**** Input data ****

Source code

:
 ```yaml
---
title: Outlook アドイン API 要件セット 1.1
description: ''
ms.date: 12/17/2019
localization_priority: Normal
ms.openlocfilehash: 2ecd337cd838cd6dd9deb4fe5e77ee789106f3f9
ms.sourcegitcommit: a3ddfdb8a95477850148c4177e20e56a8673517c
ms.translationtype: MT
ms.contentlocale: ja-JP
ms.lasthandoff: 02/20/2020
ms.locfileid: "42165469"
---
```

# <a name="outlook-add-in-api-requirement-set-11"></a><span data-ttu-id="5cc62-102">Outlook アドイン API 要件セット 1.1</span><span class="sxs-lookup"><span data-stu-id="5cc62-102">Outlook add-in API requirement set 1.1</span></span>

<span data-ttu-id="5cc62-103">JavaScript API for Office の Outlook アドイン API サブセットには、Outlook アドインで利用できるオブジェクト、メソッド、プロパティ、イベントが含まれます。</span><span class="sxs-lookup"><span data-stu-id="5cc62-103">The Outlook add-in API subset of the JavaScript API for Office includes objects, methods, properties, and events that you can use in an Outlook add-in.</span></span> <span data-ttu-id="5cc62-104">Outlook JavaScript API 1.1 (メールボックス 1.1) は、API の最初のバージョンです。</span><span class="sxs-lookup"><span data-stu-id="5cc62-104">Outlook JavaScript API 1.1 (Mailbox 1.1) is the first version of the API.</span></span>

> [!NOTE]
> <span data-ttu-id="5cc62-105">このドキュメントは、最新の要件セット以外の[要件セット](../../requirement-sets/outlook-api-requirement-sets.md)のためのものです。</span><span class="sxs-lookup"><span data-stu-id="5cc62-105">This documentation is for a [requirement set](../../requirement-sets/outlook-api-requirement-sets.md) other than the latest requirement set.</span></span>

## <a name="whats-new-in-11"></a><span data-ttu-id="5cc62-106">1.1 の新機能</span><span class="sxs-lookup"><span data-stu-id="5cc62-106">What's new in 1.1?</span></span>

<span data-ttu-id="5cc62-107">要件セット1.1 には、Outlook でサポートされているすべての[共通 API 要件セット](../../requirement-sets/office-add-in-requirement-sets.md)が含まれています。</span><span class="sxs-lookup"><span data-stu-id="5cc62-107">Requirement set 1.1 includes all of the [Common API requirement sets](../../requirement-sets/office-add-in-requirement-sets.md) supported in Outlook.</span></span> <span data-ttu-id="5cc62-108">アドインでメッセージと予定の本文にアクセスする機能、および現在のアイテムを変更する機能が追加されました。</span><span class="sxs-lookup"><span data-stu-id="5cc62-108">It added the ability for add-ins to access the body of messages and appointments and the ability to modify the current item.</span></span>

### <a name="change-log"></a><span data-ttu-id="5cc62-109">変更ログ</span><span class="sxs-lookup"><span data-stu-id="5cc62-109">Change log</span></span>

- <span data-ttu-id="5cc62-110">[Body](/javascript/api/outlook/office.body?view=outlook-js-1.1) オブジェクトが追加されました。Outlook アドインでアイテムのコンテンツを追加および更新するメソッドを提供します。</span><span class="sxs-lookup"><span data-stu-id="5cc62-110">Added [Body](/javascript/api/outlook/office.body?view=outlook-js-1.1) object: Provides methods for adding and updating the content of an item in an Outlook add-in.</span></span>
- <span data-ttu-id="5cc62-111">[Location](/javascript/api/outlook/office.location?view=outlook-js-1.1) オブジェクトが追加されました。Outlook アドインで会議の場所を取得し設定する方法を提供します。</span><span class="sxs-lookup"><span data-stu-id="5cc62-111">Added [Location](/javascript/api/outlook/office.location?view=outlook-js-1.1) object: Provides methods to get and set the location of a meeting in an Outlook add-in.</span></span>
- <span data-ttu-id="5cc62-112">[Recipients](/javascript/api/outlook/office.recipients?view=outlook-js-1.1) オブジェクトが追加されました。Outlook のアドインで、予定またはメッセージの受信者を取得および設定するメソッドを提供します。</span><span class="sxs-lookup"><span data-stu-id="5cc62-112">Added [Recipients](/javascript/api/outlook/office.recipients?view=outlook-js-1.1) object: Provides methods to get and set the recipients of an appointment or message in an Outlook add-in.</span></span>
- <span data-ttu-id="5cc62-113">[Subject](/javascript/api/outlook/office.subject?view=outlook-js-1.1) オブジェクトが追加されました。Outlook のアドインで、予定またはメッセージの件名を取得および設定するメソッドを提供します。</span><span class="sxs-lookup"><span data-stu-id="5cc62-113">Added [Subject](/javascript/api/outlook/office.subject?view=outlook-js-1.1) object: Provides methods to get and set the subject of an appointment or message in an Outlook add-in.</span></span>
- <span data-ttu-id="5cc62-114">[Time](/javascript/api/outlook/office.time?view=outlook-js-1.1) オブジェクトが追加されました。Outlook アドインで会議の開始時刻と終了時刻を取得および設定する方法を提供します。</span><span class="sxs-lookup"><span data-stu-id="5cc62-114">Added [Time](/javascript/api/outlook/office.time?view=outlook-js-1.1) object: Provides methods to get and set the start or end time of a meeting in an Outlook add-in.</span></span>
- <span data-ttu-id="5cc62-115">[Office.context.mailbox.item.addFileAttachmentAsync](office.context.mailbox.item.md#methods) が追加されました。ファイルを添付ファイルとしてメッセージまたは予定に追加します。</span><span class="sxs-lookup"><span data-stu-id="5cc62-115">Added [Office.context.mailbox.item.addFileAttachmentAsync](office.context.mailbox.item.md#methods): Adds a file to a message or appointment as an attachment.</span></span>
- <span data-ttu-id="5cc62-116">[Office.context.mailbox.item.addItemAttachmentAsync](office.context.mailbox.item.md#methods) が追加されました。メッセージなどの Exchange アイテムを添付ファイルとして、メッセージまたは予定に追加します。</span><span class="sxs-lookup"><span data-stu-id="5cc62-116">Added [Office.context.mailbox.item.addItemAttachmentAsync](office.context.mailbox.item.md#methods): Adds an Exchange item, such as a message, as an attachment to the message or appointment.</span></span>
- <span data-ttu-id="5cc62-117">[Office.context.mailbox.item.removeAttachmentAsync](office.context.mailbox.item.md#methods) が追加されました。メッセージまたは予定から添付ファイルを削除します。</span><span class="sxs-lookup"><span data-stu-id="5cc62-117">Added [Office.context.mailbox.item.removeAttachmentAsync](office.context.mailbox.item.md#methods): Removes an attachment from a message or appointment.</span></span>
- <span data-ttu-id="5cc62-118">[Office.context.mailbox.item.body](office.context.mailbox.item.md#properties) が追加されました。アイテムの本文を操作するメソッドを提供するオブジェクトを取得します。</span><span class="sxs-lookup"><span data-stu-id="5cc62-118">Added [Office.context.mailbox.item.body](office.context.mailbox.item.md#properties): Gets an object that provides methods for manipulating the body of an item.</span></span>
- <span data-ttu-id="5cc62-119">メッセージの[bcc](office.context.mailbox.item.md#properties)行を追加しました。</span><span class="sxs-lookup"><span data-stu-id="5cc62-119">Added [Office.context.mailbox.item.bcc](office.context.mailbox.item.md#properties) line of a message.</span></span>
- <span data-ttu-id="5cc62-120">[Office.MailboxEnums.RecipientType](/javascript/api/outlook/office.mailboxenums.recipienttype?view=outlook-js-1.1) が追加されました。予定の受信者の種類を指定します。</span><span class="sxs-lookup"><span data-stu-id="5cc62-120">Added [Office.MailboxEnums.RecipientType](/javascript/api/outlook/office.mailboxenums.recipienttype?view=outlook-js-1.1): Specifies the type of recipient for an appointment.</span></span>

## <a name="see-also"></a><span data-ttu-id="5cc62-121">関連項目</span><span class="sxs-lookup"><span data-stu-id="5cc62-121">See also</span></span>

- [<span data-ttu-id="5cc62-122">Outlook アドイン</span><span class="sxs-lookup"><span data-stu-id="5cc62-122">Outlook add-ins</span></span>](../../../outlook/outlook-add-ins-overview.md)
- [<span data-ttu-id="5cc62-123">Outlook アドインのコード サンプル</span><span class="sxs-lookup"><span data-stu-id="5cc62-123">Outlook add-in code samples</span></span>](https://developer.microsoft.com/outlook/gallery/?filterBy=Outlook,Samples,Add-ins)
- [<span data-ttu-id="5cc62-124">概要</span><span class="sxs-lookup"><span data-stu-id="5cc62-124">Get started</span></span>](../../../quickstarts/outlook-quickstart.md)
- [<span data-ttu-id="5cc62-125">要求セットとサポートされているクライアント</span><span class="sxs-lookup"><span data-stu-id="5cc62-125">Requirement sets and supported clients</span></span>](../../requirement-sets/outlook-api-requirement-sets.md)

****

### What is expected:
Beginning at the first line of the records, retype exactly every line up to and including the one with "new in 1.1?</span></span>".

### Solution:
Source code

:
 ```yaml
---
title: Outlook アドイン API 要件セット 1.1
description: ''
ms.date: 12/17/2019
localization_priority: Normal
ms.openlocfilehash: 2ecd337cd838cd6dd9deb4fe5e77ee789106f3f9
ms.sourcegitcommit: a3ddfdb8a95477850148c4177e20e56a8673517c
ms.translationtype: MT
ms.contentlocale: ja-JP
ms.lasthandoff: 02/20/2020
ms.locfileid: "42165469"
---
```

# <a name="outlook-add-in-api-requirement-set-11"></a><span data-ttu-id="5cc62-102">Outlook アドイン API 要件セット 1.1</span><span class="sxs-lookup"><span data-stu-id="5cc62-102">Outlook add-in API requirement set 1.1</span></span>

<span data-ttu-id="5cc62-103">JavaScript API for Office の Outlook アドイン API サブセットには、Outlook アドインで利用できるオブジェクト、メソッド、プロパティ、イベントが含まれます。</span><span class="sxs-lookup"><span data-stu-id="5cc62-103">The Outlook add-in API subset of the JavaScript API for Office includes objects, methods, properties, and events that you can use in an Outlook add-in.</span></span> <span data-ttu-id="5cc62-104">Outlook JavaScript API 1.1 (メールボックス 1.1) は、API の最初のバージョンです。</span><span class="sxs-lookup"><span data-stu-id="5cc62-104">Outlook JavaScript API 1.1 (Mailbox 1.1) is the first version of the API.</span></span>

> [!NOTE]
> <span data-ttu-id="5cc62-105">このドキュメントは、最新の要件セット以外の[要件セット](../../requirement-sets/outlook-api-requirement-sets.md)のためのものです。</span><span class="sxs-lookup"><span data-stu-id="5cc62-105">This documentation is for a [requirement set](../../requirement-sets/outlook-api-requirement-sets.md) other than the latest requirement set.</span></span>

## <a name="whats-new-in-11"></a><span data-ttu-id="5cc62-106">1.1 の新機能</span><span class="sxs-lookup"><span data-stu-id="5cc62-106">What's new in 1.1?</span></span>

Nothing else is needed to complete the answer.